Prezesi bydgoskiej Polonii i WTS Wrocław poprosili Ministerstwo Sportu o prześwietlenie władz polskiego żużla. Główne zarzuty: krycie sędziów, którzy ustawiali wyniki meczów, fałszowanie dokumentów, łamanie regulaminu Ekstraligi – pisze Gazeta Wyborcza.
Prezesi obydwu klubów miesiącami zbierali dowody. Od Głównej Komisji Sportu Żużlowego i Polskiego Związku Motorowego domagali się wyjaśnienia wszystkich wątpliwości. Chodzi m.in. o fałszowanie wyników meczów i pomeczowych sprawozdań, łamanie wewnętrznych regulaminów oraz "wsteczne" zatwierdzanie obsad sędziowskich. - Nawet nie raczyli nam udzielić odpowiedzi - mówi prezes Polonii Bydgoszcz Leszek Tillinger.

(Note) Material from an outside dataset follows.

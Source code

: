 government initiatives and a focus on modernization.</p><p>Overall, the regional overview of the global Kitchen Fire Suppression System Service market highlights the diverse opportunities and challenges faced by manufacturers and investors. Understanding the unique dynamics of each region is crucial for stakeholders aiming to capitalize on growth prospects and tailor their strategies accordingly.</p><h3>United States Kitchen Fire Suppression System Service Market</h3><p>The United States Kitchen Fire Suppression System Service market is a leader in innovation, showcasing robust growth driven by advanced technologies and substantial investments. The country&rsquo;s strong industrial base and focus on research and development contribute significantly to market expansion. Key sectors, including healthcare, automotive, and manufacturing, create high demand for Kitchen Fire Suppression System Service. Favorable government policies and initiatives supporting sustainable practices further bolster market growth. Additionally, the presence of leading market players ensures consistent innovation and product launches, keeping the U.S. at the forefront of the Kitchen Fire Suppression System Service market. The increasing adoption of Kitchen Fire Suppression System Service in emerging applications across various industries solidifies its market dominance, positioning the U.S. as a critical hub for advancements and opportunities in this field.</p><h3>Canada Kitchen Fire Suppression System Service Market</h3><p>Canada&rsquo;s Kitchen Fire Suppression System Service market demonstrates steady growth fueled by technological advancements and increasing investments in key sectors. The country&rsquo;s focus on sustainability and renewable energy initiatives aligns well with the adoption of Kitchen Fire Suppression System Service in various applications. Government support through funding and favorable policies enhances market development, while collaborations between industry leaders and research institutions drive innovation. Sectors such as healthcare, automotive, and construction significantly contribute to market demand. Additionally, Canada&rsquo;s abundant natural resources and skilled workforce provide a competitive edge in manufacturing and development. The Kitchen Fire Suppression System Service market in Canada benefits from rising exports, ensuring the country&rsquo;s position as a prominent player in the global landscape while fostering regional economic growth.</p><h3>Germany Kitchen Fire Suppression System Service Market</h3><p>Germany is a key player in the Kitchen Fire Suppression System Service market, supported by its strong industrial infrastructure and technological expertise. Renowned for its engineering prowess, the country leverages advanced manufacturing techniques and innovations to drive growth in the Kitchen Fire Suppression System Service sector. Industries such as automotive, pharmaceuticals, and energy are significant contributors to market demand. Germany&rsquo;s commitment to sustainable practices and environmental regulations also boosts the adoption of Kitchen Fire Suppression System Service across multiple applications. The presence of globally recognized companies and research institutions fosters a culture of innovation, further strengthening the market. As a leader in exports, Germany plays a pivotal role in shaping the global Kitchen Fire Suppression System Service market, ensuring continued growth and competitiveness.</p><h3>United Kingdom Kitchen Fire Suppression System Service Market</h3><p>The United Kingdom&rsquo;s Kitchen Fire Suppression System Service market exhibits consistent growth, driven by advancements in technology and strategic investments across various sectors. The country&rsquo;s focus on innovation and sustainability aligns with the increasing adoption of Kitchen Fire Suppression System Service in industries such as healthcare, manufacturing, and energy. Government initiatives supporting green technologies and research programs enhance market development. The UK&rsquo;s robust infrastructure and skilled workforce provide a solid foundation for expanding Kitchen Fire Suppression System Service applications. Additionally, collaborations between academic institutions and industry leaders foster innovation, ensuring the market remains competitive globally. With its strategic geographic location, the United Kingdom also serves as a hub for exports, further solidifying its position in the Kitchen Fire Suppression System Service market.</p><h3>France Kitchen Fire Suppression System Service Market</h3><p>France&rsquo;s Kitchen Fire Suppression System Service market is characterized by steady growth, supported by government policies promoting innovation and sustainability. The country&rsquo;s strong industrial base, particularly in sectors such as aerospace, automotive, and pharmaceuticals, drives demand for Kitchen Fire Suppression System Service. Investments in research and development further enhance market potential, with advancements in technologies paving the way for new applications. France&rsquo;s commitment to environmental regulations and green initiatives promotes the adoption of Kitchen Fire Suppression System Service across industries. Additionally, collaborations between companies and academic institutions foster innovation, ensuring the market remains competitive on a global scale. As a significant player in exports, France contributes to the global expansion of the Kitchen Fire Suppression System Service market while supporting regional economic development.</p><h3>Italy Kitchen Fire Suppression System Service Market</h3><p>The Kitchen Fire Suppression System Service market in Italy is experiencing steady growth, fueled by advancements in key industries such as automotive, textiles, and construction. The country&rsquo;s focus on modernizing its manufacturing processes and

Tillinger i były szef WTS Wrocław Andrzej Rusko (od grudnia jest szefem piłkarskiej Ekstraklasy SA) postanowili działać ponad głowami władz żużla. "W sezonie 2004, a w szczególności w 2005, mieliśmy do czynienia z przykładami rażącego nieetycznego zachowania sędziów (...), którzy swoimi decyzjami wypaczali wynik sportowy. Bezspornym jest, że istnieją w pełni udokumentowane przypadki zaniechania działania przez prezydium GKSŻ w sytuacjach oczywistych błędów sędziów żużlowych" - piszą prezesi do Ministerstwa Sportu.
(...) Wątpliwości budzą też inne sędziowskie decyzje. Na pomyłkach popełnionych przez sędziego podczas Młodzieżowych Indywidualnych Mistrzostw Polski miał skorzystać zawodnik Apatora. - Na naszą niekorzyść sędzia pomylił się też w meczu z Unią Leszno, nie dopuszczając do jazdy w XIV wyścigu Piotra Protasiewicza występującego jako rezerwa taktyczna - dodaje Tillinger. Sprawy nie zostały wyjaśnione.
- Sędzia jest tylko człowiekiem i ma prawo do błędu - zapewnia Robert Smoleń, wiceprzewodniczący GKSŻ. - Podstawą do zweryfikowania wyniku meczu mogłaby być tylko udowodniona korupcja.